Qu’arrive-t-il au Sahel ? S’agit-il, comme le martèlent beaucoup, d’une prise de conscience collective des sahéliens afin de réellement prendre leur destin en mains et de bouter hors de leurs frontières toute forme d’ingérence impérialiste ? Ou, se pourrait-il que cette grande majorité d’Africains, pris dans une sorte de frénésie affective, commet une grave erreur d’appréciation quant à une situation d’une complexité redoutable ? Et au-delà, ces putschs á répétition, sont-ils le remède à un mal qui perdure depuis maintenant plusieurs décennies ?

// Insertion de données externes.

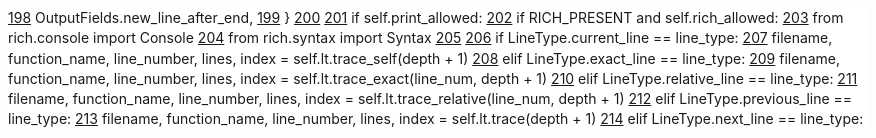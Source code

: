 </span><span id="L-198"><a href="#L-198"><span class="linenos">198</span></a>                <span class="n">OutputFields</span><span class="o">.</span><span class="n">new_line_after_end</span><span class="p">,</span>
</span><span id="L-199"><a href="#L-199"><span class="linenos">199</span></a>            <span class="p">}</span>
</span><span id="L-200"><a href="#L-200"><span class="linenos">200</span></a>
</span><span id="L-201"><a href="#L-201"><span class="linenos">201</span></a>        <span class="k">if</span> <span class="bp">self</span><span class="o">.</span><span class="n">print_allowed</span><span class="p">:</span>
</span><span id="L-202"><a href="#L-202"><span class="linenos">202</span></a>            <span class="k">if</span> <span class="n">RICH_PRESENT</span> <span class="ow">and</span> <span class="bp">self</span><span class="o">.</span><span class="n">rich_allowed</span><span class="p">:</span>
</span><span id="L-203"><a href="#L-203"><span class="linenos">203</span></a>                <span class="kn">from</span> <span class="nn">rich.console</span> <span class="kn">import</span> <span class="n">Console</span>
</span><span id="L-204"><a href="#L-204"><span class="linenos">204</span></a>                <span class="kn">from</span> <span class="nn">rich.syntax</span> <span class="kn">import</span> <span class="n">Syntax</span>
</span><span id="L-205"><a href="#L-205"><span class="linenos">205</span></a>
</span><span id="L-206"><a href="#L-206"><span class="linenos">206</span></a>                <span class="k">if</span> <span class="n">LineType</span><span class="o">.</span><span class="n">current_line</span> <span class="o">==</span> <span class="n">line_type</span><span class="p">:</span>
</span><span id="L-207"><a href="#L-207"><span class="linenos">207</span></a>                    <span class="n">filename</span><span class="p">,</span> <span class="n">function_name</span><span class="p">,</span> <span class="n">line_number</span><span class="p">,</span> <span class="n">lines</span><span class="p">,</span> <span class="n">index</span> <span class="o">=</span> <span class="bp">self</span><span class="o">.</span><span class="n">lt</span><span class="o">.</span><span class="n">trace_self</span><span class="p">(</span><span class="n">depth</span> <span class="o">+</span> <span class="mi">1</span><span class="p">)</span>
</span><span id="L-208"><a href="#L-208"><span class="linenos">208</span></a>                <span class="k">elif</span> <span class="n">LineType</span><span class="o">.</span><span class="n">exact_line</span> <span class="o">==</span> <span class="n">line_type</span><span class="p">:</span>
</span><span id="L-209"><a href="#L-209"><span class="linenos">209</span></a>                    <span class="n">filename</span><span class="p">,</span> <span class="n">function_name</span><span class="p">,</span> <span class="n">line_number</span><span class="p">,</span> <span class="n">lines</span><span class="p">,</span> <span class="n">index</span> <span class="o">=</span> <span class="bp">self</span><span class="o">.</span><span class="n">lt</span><span class="o">.</span><span class="n">trace_exact</span><span class="p">(</span><span class="n">line_num</span><span class="p">,</span> <span class="n">depth</span> <span class="o">+</span> <span class="mi">1</span><span class="p">)</span>
</span><span id="L-210"><a href="#L-210"><span class="linenos">210</span></a>                <span class="k">elif</span> <span class="n">LineType</span><span class="o">.</span><span class="n">relative_line</span> <span class="o">==</span> <span class="n">line_type</span><span class="p">:</span>
</span><span id="L-211"><a href="#L-211"><span class="linenos">211</span></a>                    <span class="n">filename</span><span class="p">,</span> <span class="n">function_name</span><span class="p">,</span> <span class="n">line_number</span><span class="p">,</span> <span class="n">lines</span><span class="p">,</span> <span class="n">index</span> <span class="o">=</span> <span class="bp">self</span><span class="o">.</span><span class="n">lt</span><span class="o">.</span><span class="n">trace_relative</span><span class="p">(</span><span class="n">line_num</span><span class="p">,</span> <span class="n">depth</span> <span class="o">+</span> <span class="mi">1</span><span class="p">)</span>
</span><span id="L-212"><a href="#L-212"><span class="linenos">212</span></a>                <span class="k">elif</span> <span class="n">LineType</span><span class="o">.</span><span class="n">previous_line</span> <span class="o">==</span> <span class="n">line_type</span><span class="p">:</span>
</span><span id="L-213"><a href="#L-213"><span class="linenos">213</span></a>                    <span class="n">filename</span><span class="p">,</span> <span class="n">function_name</span><span class="p">,</span> <span class="n">line_number</span><span class="p">,</span> <span class="n">lines</span><span class="p">,</span> <span class="n">index</span> <span class="o">=</span> <span class="bp">self</span><span class="o">.</span><span class="n">lt</span><span class="o">.</span><span class="n">trace</span><span class="p">(</span><span class="n">depth</span> <span class="o">+</span> <span class="mi">1</span><span class="p">)</span>
</span><span id="L-214"><a href="#L-214"><span class="linenos">214</span></a>                <span class="k">elif</span> <span class="n">LineType</span><span class="o">.</span><span class="n">next_line</span> <span class="o">==</span> <span class="n">line_type</span><span class="p">:</span>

C’est désormais officiel, le Sahel est tombé (une nouvelle fois) dans l’escarcelle des coups d’États militaires. Et l’on y jure que par l’indépendance pleine, totale et entière. L’ennemi, c’est les autres. Oui forcément, car comment en Africain bon teint, pétri de valeurs morales tutoyant le ciel baignant dans une histoire millénaire d’héroïsme, de noblesse, et d’intégrité, peut-on être responsable d’une faillite étatique ? Désormais, le treillis est forcément la tenue qui sied pour gouverner en lieu et place du costume cravate ou du grand boubou trois pièces, devenu au fil des ans, la marque des politiques, tous félons, véreux et hypocrites.
Mais alors, où va la République ? Et de quelle République peut-il bien s’agir ? Le mot qui fait vibrer les cœurs, c’est la « transition ». Qu’elle soit d’une année, deux ou trois, peu importe. L’essentiel, c’est la diatribe, celle qui plait aux oreilles, celle qui flatte l’égo. Quant aux retombées d’une telle révolution dans les hautes sphères de la gouvernance étatique, elles arriveront forcément avec le temps, pourvu que la résilience soit un compagnon fidèle.
Le seul hic, c’est que le pouvoir appartiendrait au plus téméraire, qui saura saisir l’opportunité au vol, et qui s’arrangera à tenir le bon discours.
Bazoum, l’amère franchise !
La question que l’on peut se poser est la suivante : y aurait-eu un coup d’État militaire au Niger si le contexte de la sous-région était autre ? Même si le pays a connu d’autres putschs dans le passé, l’on y assistait, tout de même, à une rare alternance qui méritait d’être encouragé. Mais, cela n’est pas l’avis d’une frange importante de Nigériens. Bazoum serait le problème. Il ferait trop le jeu de l’ex puissance colonisatrice au point de faire un tort énorme aux intérêts de son propre pays. Il faut reconnaitre qu’il aura commis des impairs communicationnels qui ont très mal passé auprès de nombres de nigériens et d’africains en général. Bazoum serait trop cash. Un errement qui aura servi, entre autres, comme argument à ceux qui l’ont déposé. Il aurait dû prendre en compte le contexte global du Sahel dans ses communications. En même temps, peut-on lui reprocher d’avoir été lui-même ?
A l’analyse, deux composantes contraires croisent le fer dans la sous-région ouest-africaine. Celle des présidents de la République, qui entend cette fois employer la méthode forte ; et celle des présidents de la Transition qui verraient par le cas du Niger, un autre fait qui prouverait qu’ils sont sur la bonne voie. Qui remportera la victoire finale ? Sera-t-elle acquise au prix d’un affrontement militaire ou par le rétropédalage d’une des deux parties ? Au moment où nous mettons sous presse ce journal, la menace de la CEDEAO était toujours pendante, et les militaires au pouvoir au Niger n’entendaient point céder le pouvoir.
Comme l’on a l’habitude de le dire. Qu’Allah estompe les velléités guerrières des uns et des autres par l’eau de l’ablution. Mais en même temps, une profonde réflexion doit être menée dans nos pays pour trouver le modèle politico-institutionnelle adéquat. Pourquoi ne pas mener une réflexion collective pour trouver la bonne formule ? Ce serait déjà un grand pas vers une stabilité politique et institutionnelle, socle de tout développement.